Data for review:
══════
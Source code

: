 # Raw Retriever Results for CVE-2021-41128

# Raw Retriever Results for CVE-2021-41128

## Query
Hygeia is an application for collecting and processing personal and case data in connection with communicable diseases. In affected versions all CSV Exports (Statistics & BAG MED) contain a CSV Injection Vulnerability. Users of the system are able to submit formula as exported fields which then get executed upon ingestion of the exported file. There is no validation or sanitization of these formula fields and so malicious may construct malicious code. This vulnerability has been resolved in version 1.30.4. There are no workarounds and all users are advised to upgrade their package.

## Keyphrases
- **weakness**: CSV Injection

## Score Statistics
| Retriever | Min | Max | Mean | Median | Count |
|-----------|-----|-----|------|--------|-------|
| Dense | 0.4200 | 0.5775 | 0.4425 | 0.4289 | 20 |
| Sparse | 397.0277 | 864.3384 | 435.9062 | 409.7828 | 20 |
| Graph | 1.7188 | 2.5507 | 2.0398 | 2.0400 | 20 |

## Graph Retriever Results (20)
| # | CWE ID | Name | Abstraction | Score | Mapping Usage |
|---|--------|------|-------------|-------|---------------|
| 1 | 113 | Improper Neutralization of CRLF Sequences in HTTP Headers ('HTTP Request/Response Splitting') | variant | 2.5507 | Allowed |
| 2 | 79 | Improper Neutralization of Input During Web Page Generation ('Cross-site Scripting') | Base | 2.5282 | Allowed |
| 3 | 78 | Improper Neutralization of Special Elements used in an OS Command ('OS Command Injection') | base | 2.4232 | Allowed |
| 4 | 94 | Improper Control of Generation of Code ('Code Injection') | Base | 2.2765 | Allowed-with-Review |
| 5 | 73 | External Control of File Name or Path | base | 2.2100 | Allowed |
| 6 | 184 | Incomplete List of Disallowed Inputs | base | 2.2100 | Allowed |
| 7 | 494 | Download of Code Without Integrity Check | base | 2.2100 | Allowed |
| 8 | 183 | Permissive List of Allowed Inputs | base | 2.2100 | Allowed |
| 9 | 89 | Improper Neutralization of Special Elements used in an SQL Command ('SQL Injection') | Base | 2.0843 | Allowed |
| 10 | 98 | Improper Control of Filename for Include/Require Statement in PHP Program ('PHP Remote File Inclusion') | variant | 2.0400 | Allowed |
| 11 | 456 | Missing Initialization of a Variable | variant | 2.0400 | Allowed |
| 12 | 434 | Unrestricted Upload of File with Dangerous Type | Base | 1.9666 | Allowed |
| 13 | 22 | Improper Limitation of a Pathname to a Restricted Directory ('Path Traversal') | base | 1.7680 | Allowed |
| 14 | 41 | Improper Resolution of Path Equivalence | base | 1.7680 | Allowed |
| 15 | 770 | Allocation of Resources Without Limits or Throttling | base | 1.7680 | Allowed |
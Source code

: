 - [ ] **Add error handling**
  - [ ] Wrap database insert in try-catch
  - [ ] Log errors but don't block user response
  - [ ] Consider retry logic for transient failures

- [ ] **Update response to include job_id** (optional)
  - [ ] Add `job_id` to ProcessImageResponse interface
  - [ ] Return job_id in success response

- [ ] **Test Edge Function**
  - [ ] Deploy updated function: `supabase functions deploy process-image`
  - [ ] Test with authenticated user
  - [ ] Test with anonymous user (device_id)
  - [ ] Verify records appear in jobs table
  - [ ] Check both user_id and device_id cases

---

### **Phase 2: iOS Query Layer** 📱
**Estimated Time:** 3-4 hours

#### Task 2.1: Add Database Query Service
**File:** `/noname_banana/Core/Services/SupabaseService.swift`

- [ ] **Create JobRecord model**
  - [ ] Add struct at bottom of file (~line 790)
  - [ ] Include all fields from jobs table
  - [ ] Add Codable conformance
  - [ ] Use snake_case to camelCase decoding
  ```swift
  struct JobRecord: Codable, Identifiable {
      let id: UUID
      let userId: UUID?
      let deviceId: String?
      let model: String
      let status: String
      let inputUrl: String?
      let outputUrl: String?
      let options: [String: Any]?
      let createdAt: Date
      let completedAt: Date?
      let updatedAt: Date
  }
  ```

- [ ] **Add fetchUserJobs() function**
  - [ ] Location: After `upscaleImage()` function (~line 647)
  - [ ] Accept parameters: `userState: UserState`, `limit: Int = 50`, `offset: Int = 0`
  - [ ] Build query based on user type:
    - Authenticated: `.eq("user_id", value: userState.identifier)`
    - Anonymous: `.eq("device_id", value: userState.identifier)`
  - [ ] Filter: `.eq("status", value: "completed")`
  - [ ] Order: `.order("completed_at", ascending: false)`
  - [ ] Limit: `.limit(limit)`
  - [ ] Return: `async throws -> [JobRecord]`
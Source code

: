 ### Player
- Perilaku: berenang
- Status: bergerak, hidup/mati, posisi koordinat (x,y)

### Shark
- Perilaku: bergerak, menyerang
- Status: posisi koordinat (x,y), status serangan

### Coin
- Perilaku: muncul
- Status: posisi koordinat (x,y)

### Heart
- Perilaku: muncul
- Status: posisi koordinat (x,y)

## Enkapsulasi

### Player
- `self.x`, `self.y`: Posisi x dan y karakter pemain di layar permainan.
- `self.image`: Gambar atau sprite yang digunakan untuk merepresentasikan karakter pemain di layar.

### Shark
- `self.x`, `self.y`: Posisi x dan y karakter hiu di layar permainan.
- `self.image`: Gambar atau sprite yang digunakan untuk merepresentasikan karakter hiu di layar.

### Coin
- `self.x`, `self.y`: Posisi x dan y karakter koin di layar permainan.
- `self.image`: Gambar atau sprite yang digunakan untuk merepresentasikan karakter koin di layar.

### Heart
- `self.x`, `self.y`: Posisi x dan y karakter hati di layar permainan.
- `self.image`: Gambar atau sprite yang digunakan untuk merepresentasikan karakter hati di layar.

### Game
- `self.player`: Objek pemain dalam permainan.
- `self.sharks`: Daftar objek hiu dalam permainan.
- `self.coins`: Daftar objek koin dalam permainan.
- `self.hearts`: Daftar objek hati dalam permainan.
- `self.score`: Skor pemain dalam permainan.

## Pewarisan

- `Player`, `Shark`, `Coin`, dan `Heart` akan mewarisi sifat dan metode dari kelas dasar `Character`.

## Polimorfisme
══════
What you need to do:
Gather each line of the records holding the string "variant".

Task answer:
| 1 | 113 | Improper Neutralization of CRLF Sequences in HTTP Headers ('HTTP Request/Response Splitting') | variant | 2.5507 | Allowed |
| 10 | 98 | Improper Control of Filename for Include/Require Statement in PHP Program ('PHP Remote File Inclusion') | variant | 2.0400 | Allowed |
| 11 | 456 | Missing Initialization of a Variable | variant | 2.0400 | Allowed |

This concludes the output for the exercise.